===== Data =====

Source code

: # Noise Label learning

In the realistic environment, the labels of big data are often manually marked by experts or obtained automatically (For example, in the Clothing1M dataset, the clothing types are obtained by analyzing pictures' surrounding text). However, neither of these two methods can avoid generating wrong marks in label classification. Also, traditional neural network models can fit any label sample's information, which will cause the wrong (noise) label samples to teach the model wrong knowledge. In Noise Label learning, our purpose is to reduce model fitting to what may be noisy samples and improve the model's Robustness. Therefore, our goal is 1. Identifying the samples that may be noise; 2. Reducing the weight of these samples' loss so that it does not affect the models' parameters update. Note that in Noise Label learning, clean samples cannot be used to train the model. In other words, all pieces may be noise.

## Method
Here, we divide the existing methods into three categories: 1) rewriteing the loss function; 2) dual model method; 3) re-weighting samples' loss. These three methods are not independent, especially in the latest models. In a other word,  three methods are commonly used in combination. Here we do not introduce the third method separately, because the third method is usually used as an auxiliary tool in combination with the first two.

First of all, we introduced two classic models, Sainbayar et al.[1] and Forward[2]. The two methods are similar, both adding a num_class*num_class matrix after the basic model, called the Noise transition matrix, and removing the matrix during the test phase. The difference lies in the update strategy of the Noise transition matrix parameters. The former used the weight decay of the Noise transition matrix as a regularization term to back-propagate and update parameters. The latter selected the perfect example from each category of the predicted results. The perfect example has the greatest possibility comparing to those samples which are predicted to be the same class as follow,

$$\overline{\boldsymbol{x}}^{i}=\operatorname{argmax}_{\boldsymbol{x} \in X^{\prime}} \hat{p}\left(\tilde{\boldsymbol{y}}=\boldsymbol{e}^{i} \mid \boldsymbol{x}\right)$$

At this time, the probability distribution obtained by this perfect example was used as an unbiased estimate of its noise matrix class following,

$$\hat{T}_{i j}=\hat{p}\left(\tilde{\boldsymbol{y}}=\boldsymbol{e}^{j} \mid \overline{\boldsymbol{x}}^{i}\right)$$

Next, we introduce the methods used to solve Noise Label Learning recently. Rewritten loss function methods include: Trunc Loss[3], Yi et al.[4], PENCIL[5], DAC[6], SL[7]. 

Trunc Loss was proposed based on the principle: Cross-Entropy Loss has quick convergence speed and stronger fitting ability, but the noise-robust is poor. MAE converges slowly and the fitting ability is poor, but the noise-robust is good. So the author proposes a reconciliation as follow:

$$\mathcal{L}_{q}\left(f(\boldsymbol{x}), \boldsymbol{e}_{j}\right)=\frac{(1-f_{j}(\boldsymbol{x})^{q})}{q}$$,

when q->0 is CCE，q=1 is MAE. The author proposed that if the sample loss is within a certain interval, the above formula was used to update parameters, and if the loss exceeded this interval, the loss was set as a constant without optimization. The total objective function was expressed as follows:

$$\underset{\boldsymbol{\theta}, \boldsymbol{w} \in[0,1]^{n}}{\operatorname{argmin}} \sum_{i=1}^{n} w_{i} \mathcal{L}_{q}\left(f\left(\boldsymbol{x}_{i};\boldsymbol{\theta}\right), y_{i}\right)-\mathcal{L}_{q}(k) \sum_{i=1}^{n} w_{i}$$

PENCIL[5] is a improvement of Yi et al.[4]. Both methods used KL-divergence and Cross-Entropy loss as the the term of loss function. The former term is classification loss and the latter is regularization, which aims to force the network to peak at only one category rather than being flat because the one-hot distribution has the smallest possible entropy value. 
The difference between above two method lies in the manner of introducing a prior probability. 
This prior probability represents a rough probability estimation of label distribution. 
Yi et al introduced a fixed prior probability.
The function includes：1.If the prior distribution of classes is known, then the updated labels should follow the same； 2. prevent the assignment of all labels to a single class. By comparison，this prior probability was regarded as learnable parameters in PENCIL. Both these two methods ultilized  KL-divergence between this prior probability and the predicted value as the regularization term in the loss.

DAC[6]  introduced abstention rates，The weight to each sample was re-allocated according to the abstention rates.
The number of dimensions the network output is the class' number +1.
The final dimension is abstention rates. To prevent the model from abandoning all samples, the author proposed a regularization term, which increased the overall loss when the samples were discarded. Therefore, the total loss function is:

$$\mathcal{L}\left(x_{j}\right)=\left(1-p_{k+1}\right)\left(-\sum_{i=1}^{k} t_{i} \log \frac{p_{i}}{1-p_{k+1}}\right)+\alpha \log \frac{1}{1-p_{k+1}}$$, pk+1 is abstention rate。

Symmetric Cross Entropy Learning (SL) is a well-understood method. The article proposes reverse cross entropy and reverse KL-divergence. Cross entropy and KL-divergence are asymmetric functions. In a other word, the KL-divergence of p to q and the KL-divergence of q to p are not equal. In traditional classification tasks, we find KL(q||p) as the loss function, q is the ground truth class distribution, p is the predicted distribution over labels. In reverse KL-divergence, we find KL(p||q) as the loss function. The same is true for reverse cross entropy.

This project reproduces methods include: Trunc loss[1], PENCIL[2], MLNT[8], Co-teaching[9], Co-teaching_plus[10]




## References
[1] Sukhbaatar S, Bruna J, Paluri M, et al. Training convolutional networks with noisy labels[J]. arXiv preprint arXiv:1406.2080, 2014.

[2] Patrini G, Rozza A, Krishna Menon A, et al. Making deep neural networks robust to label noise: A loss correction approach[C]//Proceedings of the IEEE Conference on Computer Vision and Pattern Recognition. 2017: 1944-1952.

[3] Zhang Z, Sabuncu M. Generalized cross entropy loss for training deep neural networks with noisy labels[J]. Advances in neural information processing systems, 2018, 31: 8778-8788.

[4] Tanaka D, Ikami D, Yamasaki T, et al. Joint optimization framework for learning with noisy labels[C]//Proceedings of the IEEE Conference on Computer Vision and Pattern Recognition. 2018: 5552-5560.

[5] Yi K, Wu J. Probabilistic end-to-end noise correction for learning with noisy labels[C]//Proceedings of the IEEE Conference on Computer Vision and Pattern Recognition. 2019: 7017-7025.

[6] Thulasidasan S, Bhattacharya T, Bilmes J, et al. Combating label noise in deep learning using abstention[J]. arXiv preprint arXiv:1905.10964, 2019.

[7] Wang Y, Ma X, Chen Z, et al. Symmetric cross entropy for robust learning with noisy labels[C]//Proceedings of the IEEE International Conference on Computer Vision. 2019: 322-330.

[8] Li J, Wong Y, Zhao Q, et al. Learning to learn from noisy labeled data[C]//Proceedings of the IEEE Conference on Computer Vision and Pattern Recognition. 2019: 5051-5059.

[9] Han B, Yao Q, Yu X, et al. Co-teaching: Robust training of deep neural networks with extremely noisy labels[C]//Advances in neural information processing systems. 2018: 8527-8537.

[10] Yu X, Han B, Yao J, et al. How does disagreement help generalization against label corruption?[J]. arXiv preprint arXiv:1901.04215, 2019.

=====

> _Task objective_
Every line from the line containing "The difference between" through the line containing "The function includes：1.If" in the records above must be retyped exactly. Leave out the rest.

> _Solution to this problem_
The difference between above two method lies in the manner of introducing a prior probability. 
This prior probability represents a rough probability estimation of label distribution. 
Yi et al introduced a fixed prior probability.
The function includes：1.If the prior distribution of classes is known, then the updated labels should follow the same； 2. prevent the assignment of all labels to a single class. By comparison，this prior probability was regarded as learnable parameters in PENCIL. Both these two methods ultilized  KL-divergence between this prior probability and the predicted value as the regularization term in the loss.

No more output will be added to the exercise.